- _TO DO_
Once the line with "provides evidence of" is found in the data, output it and each following line exactly, up to and including the line with "operation is denoted", and nothing before or after.
--------------------
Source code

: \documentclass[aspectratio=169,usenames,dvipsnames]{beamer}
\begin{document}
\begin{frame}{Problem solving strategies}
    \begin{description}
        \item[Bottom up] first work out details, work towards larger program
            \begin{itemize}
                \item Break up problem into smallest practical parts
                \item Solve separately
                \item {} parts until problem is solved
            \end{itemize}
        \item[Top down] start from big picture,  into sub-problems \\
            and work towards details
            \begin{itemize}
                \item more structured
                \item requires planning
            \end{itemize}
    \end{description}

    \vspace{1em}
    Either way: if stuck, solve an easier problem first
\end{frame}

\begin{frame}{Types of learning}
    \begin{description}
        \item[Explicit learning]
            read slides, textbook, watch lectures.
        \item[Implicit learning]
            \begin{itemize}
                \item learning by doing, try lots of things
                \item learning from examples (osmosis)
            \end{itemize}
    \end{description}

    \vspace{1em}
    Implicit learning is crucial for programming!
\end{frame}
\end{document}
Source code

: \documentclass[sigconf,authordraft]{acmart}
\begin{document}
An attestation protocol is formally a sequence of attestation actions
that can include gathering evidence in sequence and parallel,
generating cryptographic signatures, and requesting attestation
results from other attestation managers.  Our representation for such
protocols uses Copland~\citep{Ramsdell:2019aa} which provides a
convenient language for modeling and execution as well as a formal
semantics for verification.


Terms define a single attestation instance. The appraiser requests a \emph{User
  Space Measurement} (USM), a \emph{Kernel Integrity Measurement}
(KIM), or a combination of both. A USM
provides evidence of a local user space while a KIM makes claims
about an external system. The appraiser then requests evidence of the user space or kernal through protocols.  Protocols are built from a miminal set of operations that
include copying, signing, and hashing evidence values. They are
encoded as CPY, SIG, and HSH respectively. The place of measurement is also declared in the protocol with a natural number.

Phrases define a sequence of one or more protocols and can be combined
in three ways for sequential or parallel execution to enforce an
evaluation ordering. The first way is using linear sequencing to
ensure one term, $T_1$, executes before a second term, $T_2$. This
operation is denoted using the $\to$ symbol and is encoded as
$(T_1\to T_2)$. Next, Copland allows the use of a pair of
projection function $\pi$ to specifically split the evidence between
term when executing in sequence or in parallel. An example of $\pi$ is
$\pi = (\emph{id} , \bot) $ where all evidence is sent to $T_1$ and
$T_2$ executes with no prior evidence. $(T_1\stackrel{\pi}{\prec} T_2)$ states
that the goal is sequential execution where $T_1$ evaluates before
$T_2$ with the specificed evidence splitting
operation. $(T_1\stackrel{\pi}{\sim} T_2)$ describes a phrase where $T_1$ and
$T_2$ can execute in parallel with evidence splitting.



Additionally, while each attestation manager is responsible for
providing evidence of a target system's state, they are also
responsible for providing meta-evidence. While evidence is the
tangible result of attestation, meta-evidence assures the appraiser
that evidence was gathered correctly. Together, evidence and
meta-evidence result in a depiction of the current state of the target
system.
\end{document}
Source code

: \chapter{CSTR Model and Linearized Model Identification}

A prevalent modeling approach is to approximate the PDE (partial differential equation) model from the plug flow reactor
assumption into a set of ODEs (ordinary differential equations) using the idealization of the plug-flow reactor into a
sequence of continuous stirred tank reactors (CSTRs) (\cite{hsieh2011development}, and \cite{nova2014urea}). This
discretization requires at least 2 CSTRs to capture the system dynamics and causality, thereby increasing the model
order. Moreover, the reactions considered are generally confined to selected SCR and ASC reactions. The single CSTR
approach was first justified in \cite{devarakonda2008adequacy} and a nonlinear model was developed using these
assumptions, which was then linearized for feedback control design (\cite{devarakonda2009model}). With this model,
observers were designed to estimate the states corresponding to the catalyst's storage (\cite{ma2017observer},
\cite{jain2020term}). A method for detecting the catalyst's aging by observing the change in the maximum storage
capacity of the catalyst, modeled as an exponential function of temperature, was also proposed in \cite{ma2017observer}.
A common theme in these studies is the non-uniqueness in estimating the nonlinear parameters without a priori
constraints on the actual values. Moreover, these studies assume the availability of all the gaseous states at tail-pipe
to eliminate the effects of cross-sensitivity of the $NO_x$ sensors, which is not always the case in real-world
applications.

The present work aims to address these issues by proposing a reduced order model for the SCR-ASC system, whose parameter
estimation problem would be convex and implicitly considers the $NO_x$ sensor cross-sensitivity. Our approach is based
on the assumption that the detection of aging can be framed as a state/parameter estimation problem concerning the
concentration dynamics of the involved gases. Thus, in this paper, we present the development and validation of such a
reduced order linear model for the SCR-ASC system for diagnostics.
--------------------
- _TASK RESULT_
provides evidence of a local user space while a KIM makes claims
about an external system. The appraiser then requests evidence of the user space or kernal through protocols.  Protocols are built from a miminal set of operations that
include copying, signing, and hashing evidence values. They are
encoded as CPY, SIG, and HSH respectively. The place of measurement is also declared in the protocol with a natural number.

Phrases define a sequence of one or more protocols and can be combined
in three ways for sequential or parallel execution to enforce an
evaluation ordering. The first way is using linear sequencing to
ensure one term, $T_1$, executes before a second term, $T_2$. This
operation is denoted using the $\to$ symbol and is encoded as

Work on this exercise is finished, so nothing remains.